Source texts of formatted documents:
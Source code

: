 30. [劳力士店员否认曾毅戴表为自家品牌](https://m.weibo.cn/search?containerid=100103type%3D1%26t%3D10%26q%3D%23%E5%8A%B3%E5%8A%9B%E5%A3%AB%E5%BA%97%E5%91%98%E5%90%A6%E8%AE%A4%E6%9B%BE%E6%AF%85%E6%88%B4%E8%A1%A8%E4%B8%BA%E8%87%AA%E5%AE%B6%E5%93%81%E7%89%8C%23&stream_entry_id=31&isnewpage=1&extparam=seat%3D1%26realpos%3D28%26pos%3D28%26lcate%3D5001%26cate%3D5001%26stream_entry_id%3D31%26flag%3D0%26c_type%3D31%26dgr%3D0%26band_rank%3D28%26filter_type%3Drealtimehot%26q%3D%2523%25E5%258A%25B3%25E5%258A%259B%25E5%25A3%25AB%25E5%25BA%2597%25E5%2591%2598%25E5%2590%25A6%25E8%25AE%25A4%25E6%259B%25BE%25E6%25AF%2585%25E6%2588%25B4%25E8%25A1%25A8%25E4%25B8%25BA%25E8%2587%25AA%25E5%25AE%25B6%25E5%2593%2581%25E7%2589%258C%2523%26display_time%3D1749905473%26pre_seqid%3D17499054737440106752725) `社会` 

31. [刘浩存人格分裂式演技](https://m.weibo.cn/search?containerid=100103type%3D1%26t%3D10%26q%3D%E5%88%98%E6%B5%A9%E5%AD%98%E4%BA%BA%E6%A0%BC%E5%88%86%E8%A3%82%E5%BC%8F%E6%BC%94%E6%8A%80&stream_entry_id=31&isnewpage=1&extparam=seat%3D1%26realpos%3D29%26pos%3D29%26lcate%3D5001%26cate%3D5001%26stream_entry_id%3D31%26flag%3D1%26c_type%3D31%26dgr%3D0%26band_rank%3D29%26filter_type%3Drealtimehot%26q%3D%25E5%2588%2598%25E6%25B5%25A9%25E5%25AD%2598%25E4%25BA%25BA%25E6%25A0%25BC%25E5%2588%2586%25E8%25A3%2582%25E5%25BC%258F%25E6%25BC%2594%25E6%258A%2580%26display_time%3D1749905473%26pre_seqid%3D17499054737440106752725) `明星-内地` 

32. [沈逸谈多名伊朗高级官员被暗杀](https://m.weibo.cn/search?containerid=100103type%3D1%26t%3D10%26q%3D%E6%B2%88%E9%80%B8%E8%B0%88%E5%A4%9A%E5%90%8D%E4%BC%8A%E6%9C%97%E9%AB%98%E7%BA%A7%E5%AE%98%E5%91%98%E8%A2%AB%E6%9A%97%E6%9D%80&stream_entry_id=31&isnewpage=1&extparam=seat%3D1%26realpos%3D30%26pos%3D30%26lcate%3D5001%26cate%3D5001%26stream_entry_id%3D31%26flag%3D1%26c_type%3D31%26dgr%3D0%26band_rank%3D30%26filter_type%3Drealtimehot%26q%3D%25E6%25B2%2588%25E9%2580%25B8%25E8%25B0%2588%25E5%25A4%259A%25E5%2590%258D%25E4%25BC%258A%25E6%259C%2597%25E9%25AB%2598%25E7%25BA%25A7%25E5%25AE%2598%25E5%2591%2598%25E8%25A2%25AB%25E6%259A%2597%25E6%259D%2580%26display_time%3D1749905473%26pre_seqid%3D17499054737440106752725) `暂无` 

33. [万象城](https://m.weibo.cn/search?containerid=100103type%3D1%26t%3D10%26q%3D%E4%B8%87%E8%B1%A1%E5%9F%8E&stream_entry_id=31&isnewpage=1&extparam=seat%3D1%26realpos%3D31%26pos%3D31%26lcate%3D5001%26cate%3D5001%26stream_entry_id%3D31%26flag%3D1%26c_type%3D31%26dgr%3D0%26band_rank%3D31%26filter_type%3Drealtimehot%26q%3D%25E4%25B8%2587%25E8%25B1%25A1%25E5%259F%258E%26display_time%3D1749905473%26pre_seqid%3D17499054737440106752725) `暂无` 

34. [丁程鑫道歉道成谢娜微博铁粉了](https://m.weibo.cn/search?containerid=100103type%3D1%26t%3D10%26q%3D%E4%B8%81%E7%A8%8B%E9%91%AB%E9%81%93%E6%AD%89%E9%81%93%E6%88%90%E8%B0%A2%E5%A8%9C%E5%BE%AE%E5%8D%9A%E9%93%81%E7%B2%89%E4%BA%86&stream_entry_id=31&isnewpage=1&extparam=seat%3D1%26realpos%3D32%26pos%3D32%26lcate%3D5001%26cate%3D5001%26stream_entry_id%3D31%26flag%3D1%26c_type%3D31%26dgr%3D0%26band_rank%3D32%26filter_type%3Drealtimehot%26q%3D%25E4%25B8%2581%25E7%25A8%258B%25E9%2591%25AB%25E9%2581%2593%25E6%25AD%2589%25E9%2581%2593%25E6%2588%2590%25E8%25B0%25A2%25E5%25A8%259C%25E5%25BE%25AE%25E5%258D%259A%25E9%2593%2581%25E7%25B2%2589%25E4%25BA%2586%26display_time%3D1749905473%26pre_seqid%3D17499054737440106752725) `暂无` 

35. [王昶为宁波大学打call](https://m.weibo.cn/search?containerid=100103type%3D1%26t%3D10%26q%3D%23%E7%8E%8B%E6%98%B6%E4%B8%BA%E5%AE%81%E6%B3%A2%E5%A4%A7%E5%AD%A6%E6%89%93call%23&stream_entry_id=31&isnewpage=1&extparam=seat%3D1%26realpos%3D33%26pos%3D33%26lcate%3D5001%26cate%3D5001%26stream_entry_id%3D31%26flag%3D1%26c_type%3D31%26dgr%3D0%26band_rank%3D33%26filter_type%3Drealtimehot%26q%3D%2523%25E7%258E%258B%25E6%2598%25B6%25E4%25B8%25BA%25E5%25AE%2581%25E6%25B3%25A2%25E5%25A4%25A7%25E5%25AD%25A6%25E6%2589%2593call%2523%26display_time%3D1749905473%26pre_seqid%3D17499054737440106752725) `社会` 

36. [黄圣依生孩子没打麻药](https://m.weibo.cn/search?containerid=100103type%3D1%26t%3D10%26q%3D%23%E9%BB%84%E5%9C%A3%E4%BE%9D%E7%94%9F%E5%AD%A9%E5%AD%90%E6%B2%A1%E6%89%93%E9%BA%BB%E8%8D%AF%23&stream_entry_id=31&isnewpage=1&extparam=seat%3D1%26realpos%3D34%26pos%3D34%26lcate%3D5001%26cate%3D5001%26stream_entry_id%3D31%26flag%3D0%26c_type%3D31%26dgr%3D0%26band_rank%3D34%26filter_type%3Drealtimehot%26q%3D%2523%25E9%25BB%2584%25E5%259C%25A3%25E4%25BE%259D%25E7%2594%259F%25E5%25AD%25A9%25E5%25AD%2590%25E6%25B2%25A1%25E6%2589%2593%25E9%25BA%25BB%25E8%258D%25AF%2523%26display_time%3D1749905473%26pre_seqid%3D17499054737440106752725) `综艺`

WHAT NEEDS TO BE DONE: Write out every entry once more, precisely as it stands.

YOUR SOLUTION:
Source code

: 30. [劳力士店员否认曾毅戴表为自家品牌](https://m.weibo.cn/search?containerid=100103type%3D1%26t%3D10%26q%3D%23%E5%8A%B3%E5%8A%9B%E5%A3%AB%E5%BA%97%E5%91%98%E5%90%A6%E8%AE%A4%E6%9B%BE%E6%AF%85%E6%88%B4%E8%A1%A8%E4%B8%BA%E8%87%AA%E5%AE%B6%E5%93%81%E7%89%8C%23&stream_entry_id=31&isnewpage=1&extparam=seat%3D1%26realpos%3D28%26pos%3D28%26lcate%3D5001%26cate%3D5001%26stream_entry_id%3D31%26flag%3D0%26c_type%3D31%26dgr%3D0%26band_rank%3D28%26filter_type%3Drealtimehot%26q%3D%2523%25E5%258A%25B3%25E5%258A%259B%25E5%25A3%25AB%25E5%25BA%2597%25E5%2591%2598%25E5%2590%25A6%25E8%25AE%25A4%25E6%259B%25BE%25E6%25AF%2585%25E6%2588%25B4%25E8%25A1%25A8%25E4%25B8%25BA%25E8%2587%25AA%25E5%25AE%25B6%25E5%2593%2581%25E7%2589%258C%2523%26display_time%3D1749905473%26pre_seqid%3D17499054737440106752725) `社会` 

31. [刘浩存人格分裂式演技](https://m.weibo.cn/search?containerid=100103type%3D1%26t%3D10%26q%3D%E5%88%98%E6%B5%A9%E5%AD%98%E4%BA%BA%E6%A0%BC%E5%88%86%E8%A3%82%E5%BC%8F%E6%BC%94%E6%8A%80&stream_entry_id=31&isnewpage=1&extparam=seat%3D1%26realpos%3D29%26pos%3D29%26lcate%3D5001%26cate%3D5001%26stream_entry_id%3D31%26flag%3D1%26c_type%3D31%26dgr%3D0%26band_rank%3D29%26filter_type%3Drealtimehot%26q%3D%25E5%2588%2598%25E6%25B5%25A9%25E5%25AD%2598%25E4%25BA%25BA%25E6%25A0%25BC%25E5%2588%2586%25E8%25A3%2582%25E5%25BC%258F%25E6%25BC%2594%25E6%258A%2580%26display_time%3D1749905473%26pre_seqid%3D17499054737440106752725) `明星-内地` 

32. [沈逸谈多名伊朗高级官员被暗杀](https://m.weibo.cn/search?containerid=100103type%3D1%26t%3D10%26q%3D%E6%B2%88%E9%80%B8%E8%B0%88%E5%A4%9A%E5%90%8D%E4%BC%8A%E6%9C%97%E9%AB%98%E7%BA%A7%E5%AE%98%E5%91%98%E8%A2%AB%E6%9A%97%E6%9D%80&stream_entry_id=31&isnewpage=1&extparam=seat%3D1%26realpos%3D30%26pos%3D30%26lcate%3D5001%26cate%3D5001%26stream_entry_id%3D31%26flag%3D1%26c_type%3D31%26dgr%3D0%26band_rank%3D30%26filter_type%3Drealtimehot%26q%3D%25E6%25B2%2588%25E9%2580%25B8%25E8%25B0%2588%25E5%25A4%259A%25E5%2590%258D%25E4%25BC%258A%25E6%259C%2597%25E9%25AB%2598%25E7%25BA%25A7%25E5%25AE%2598%25E5%2591%2598%25E8%25A2%25AB%25E6%259A%2597%25E6%259D%2580%26display_time%3D1749905473%26pre_seqid%3D17499054737440106752725) `暂无` 

33. [万象城](https://m.weibo.cn/search?containerid=100103type%3D1%26t%3D10%26q%3D%E4%B8%87%E8%B1%A1%E5%9F%8E&stream_entry_id=31&isnewpage=1&extparam=seat%3D1%26realpos%3D31%26pos%3D31%26lcate%3D5001%26cate%3D5001%26stream_entry_id%3D31%26flag%3D1%26c_type%3D31%26dgr%3D0%26band_rank%3D31%26filter_type%3Drealtimehot%26q%3D%25E4%25B8%2587%25E8%25B1%25A1%25E5%259F%258E%26display_time%3D1749905473%26pre_seqid%3D17499054737440106752725) `暂无` 

34. [丁程鑫道歉道成谢娜微博铁粉了](https://m.weibo.cn/search?containerid=100103type%3D1%26t%3D10%26q%3D%E4%B8%81%E7%A8%8B%E9%91%AB%E9%81%93%E6%AD%89%E9%81%93%E6%88%90%E8%B0%A2%E5%A8%9C%E5%BE%AE%E5%8D%9A%E9%93%81%E7%B2%89%E4%BA%86&stream_entry_id=31&isnewpage=1&extparam=seat%3D1%26realpos%3D32%26pos%3D32%26lcate%3D5001%26cate%3D5001%26stream_entry_id%3D31%26flag%3D1%26c_type%3D31%26dgr%3D0%26band_rank%3D32%26filter_type%3Drealtimehot%26q%3D%25E4%25B8%2581%25E7%25A8%258B%25E9%2591%25AB%25E9%2581%2593%25E6%25AD%2589%25E9%2581%2593%25E6%2588%2590%25E8%25B0%25A2%25E5%25A8%259C%25E5%25BE%25AE%25E5%258D%259A%25E9%2593%2581%25E7%25B2%2589%25E4%25BA%2586%26display_time%3D1749905473%26pre_seqid%3D17499054737440106752725) `暂无` 

35. [王昶为宁波大学打call](https://m.weibo.cn/search?containerid=100103type%3D1%26t%3D10%26q%3D%23%E7%8E%8B%E6%98%B6%E4%B8%BA%E5%AE%81%E6%B3%A2%E5%A4%A7%E5%AD%A6%E6%89%93call%23&stream_entry_id=31&isnewpage=1&extparam=seat%3D1%26realpos%3D33%26pos%3D33%26lcate%3D5001%26cate%3D5001%26stream_entry_id%3D31%26flag%3D1%26c_type%3D31%26dgr%3D0%26band_rank%3D33%26filter_type%3Drealtimehot%26q%3D%2523%25E7%258E%258B%25E6%2598%25B6%25E4%25B8%25BA%25E5%25AE%2581%25E6%25B3%25A2%25E5%25A4%25A7%25E5%25AD%25A6%25E6%2589%2593call%2523%26display_time%3D1749905473%26pre_seqid%3D17499054737440106752725) `社会` 

36. [黄圣依生孩子没打麻药](https://m.weibo.cn/search?containerid=100103type%3D1%26t%3D10%26q%3D%23%E9%BB%84%E5%9C%A3%E4%BE%9D%E7%94%9F%E5%AD%A9%E5%AD%90%E6%B2%A1%E6%89%93%E9%BA%BB%E8%8D%AF%23&stream_entry_id=31&isnewpage=1&extparam=seat%3D1%26realpos%3D34%26pos%3D34%26lcate%3D5001%26cate%3D5001%26stream_entry_id%3D31%26flag%3D0%26c_type%3D31%26dgr%3D0%26band_rank%3D34%26filter_type%3Drealtimehot%26q%3D%2523%25E9%25BB%2584%25E5%259C%25A3%25E4%25BE%259D%25E7%2594%259F%25E5%25AD%25A9%25E5%25AD%2590%25E6%25B2%25A1%25E6%2589%2593%25E9%25BA%25BB%25E8%258D%25AF%2523%26display_time%3D1749905473%26pre_seqid%3D17499054737440106752725) `综艺`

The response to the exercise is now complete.